_WHAT THIS TASK INVOLVES_: Reproduce the records below exactly from their first line through the line containing "Available-Case analysis methods", omitting all pictures.

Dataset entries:
● ● ● ● ● ● ●
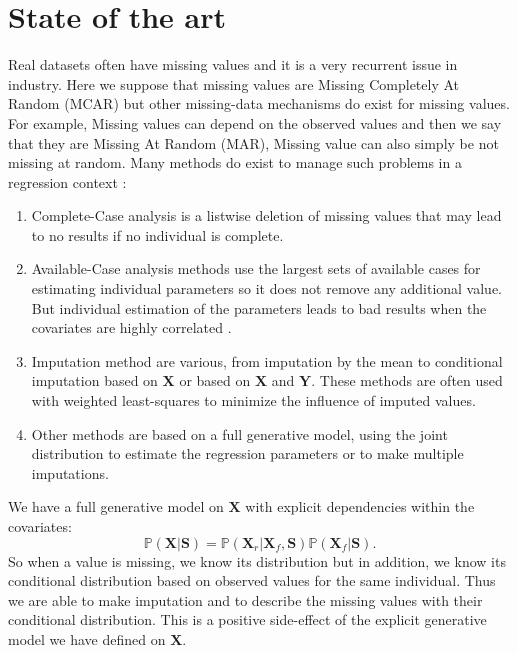 \documentclass[12pt,a4paper]{report}
\begin{document}
		 \section{State of the art}
	Real datasets often have missing values and it is a very recurrent issue in industry. 
			Here we suppose that missing values are Missing Completely At Random (MCAR) but other missing-data mechanisms do exist for missing values. For example, Missing values can depend on the observed values and then we say that they are Missing At Random (MAR), Missing value can also simply be not missing at random.
	 Many methods do exist to manage such problems in a regression context \cite{little1992regression}:
	 \begin{enumerate}
	\item Complete-Case analysis is a listwise deletion of missing values that may lead to no results if no individual is complete.  	
	\item Available-Case analysis methods use the largest sets of available cases for estimating individual parameters so it does not remove any additional value. But individual estimation of the parameters leads to bad results when the covariates are highly correlated \cite{haitovsky1968missing}.
	\item Imputation method are various, from imputation by the mean to conditional imputation based on $\boldsymbol{X}$ or based on $\boldsymbol{X}$ and $\boldsymbol{Y}$. These methods are often used with weighted least-squares to minimize the influence of imputed values.
	\item Other methods are based on a full generative model, using the joint distribution to estimate the regression parameters or to make multiple imputations.
	\end{enumerate} 
%	 
%	 
	We have a full generative model on $\boldsymbol{X}$ with explicit dependencies within the covariates:
	\begin{equation*}
	\mathbb{P}(\boldsymbol{X}|\boldsymbol{S})=\mathbb{P}(\boldsymbol{X}_r|\boldsymbol{X}_f,\boldsymbol{S})\mathbb{P}(\boldsymbol{X}_f|\boldsymbol{S}).
\end{equation*}	 
So when a value is missing, we know its distribution but in addition, we know its conditional distribution based on observed values for the same individual. Thus we are able to make imputation and to describe the missing values with their conditional distribution. This is a positive side-effect of the explicit generative model we have defined on $\boldsymbol{X}$.\\
		
\end{document}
● ● ● ● ● ● ●
_ANSWER TO THIS TASK_:
 \documentclass[12pt,a4paper]{report}
\begin{document}
		 \section{State of the art}
	Real datasets often have missing values and it is a very recurrent issue in industry. 
			Here we suppose that missing values are Missing Completely At Random (MCAR) but other missing-data mechanisms do exist for missing values. For example, Missing values can depend on the observed values and then we say that they are Missing At Random (MAR), Missing value can also simply be not missing at random.
	 Many methods do exist to manage such problems in a regression context \cite{little1992regression}:
	 \begin{enumerate}
	\item Complete-Case analysis is a listwise deletion of missing values that may lead to no results if no individual is complete.  	
	\item Available-Case analysis methods use the largest sets of available cases for estimating individual parameters so it does not remove any additional value. But individual estimation of the parameters leads to bad results when the covariates are highly correlated \cite{haitovsky1968missing}.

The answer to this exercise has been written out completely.